*ACTION ITEM*
Every line below between the one holding "e.g. machine translation, automatic" and the one holding "but case sensitive).", inclusive, should be copied exactly, and no other line.

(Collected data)
*** Block opens ***
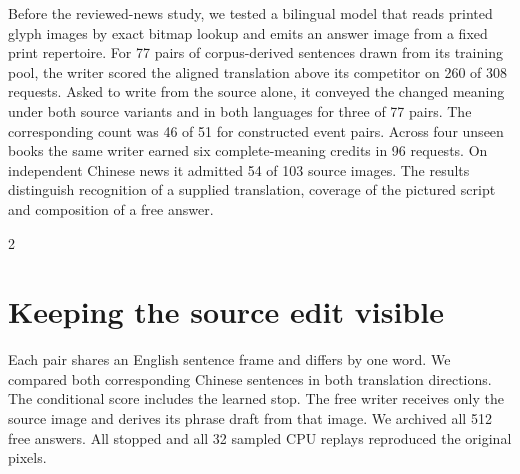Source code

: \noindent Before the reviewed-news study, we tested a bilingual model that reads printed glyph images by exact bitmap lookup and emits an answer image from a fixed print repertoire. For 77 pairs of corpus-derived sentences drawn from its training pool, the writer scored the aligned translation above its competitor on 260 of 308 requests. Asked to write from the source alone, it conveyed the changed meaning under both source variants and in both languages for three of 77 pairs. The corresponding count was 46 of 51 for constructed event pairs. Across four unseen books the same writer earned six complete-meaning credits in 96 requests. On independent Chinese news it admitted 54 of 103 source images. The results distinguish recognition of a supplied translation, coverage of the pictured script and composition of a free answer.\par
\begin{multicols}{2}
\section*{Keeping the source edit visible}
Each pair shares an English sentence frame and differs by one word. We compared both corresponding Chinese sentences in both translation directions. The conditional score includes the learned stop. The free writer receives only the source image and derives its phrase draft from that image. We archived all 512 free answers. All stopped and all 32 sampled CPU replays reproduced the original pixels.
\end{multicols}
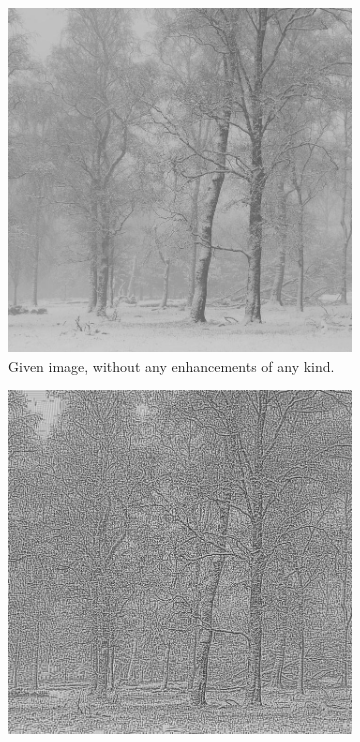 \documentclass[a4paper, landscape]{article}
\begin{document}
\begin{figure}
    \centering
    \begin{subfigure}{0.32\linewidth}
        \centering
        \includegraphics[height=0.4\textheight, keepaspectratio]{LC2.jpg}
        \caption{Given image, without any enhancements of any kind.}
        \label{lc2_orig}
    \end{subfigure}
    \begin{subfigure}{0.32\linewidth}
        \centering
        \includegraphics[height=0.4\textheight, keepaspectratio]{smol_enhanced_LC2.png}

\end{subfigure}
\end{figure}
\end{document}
*** Block closes ***
*** Block opens ***
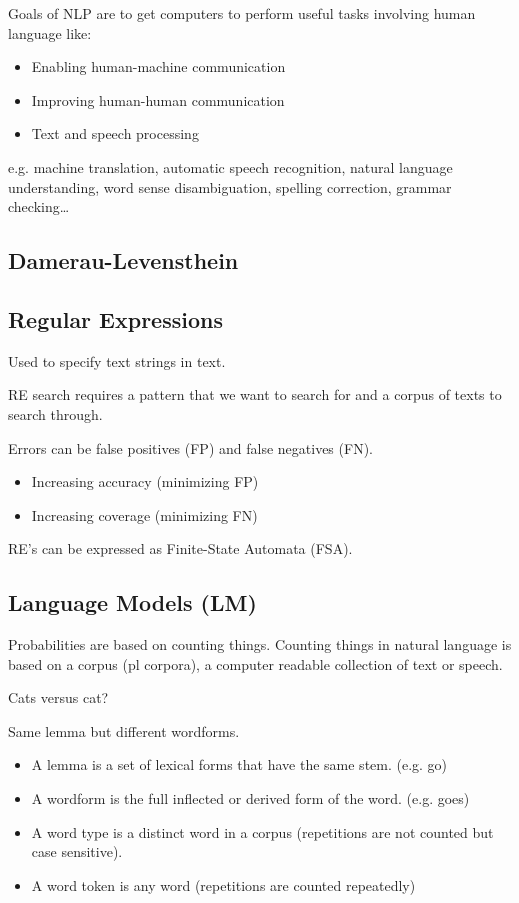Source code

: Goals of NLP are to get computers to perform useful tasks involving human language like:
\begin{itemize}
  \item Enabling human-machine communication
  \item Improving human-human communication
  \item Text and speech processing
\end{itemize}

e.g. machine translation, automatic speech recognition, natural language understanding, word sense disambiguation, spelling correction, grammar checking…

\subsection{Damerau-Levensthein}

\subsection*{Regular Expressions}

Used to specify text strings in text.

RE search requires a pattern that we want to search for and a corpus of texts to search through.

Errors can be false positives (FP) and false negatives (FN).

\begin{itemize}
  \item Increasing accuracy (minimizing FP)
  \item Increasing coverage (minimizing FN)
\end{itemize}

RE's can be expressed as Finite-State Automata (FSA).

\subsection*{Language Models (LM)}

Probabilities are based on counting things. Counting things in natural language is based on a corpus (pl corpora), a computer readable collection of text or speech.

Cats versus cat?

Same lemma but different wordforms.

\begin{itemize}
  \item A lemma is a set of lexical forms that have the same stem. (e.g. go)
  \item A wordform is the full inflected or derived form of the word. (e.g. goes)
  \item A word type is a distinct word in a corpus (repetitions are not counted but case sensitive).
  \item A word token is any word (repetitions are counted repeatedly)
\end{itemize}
*** Block closes ***
*** Block opens ***
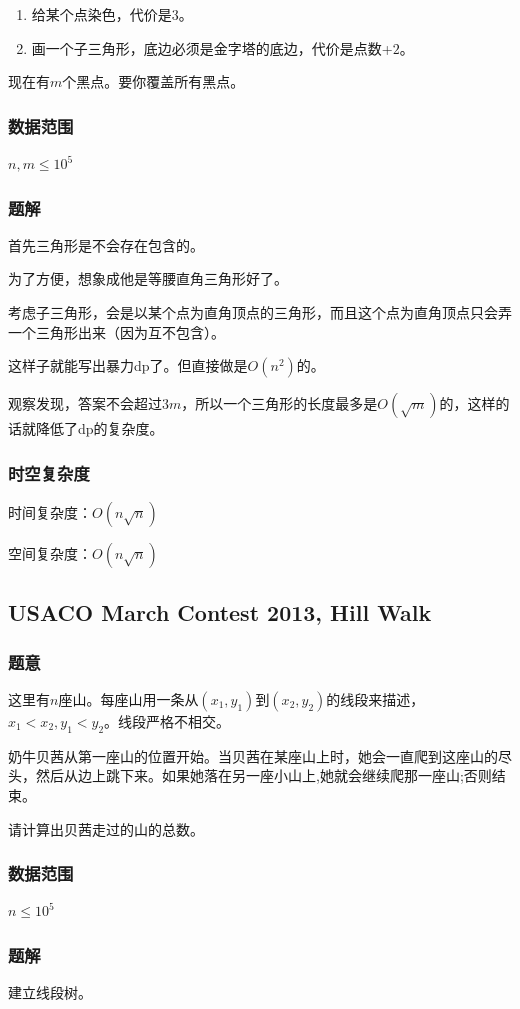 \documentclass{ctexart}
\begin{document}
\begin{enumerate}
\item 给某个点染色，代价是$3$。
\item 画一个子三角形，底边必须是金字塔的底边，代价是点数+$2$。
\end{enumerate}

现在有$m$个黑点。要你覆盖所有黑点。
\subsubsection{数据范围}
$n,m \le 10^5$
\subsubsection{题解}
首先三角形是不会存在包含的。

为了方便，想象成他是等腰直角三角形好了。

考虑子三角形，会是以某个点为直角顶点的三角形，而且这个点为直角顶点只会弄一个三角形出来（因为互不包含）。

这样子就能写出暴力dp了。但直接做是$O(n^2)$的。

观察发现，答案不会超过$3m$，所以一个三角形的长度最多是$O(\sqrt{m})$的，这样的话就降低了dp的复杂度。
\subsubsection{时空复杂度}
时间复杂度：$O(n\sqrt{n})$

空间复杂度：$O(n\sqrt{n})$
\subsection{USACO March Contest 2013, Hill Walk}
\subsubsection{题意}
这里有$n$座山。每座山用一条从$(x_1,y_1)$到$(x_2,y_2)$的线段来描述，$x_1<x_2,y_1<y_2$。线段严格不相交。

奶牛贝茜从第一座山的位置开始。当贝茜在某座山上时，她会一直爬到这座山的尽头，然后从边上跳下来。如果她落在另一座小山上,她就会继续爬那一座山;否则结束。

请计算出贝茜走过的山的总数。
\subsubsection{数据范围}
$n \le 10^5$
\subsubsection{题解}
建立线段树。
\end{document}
*** Block closes ***
*TASK RESPONSE*
e.g. machine translation, automatic speech recognition, natural language understanding, word sense disambiguation, spelling correction, grammar checking…

\subsection{Damerau-Levensthein}

\subsection*{Regular Expressions}

Used to specify text strings in text.

RE search requires a pattern that we want to search for and a corpus of texts to search through.

Errors can be false positives (FP) and false negatives (FN).

\begin{itemize}
  \item Increasing accuracy (minimizing FP)
  \item Increasing coverage (minimizing FN)
\end{itemize}

RE's can be expressed as Finite-State Automata (FSA).

\subsection*{Language Models (LM)}

Probabilities are based on counting things. Counting things in natural language is based on a corpus (pl corpora), a computer readable collection of text or speech.

Cats versus cat?

Same lemma but different wordforms.

\begin{itemize}
  \item A lemma is a set of lexical forms that have the same stem. (e.g. go)
  \item A wordform is the full inflected or derived form of the word. (e.g. goes)
  \item A word type is a distinct word in a corpus (repetitions are not counted but case sensitive).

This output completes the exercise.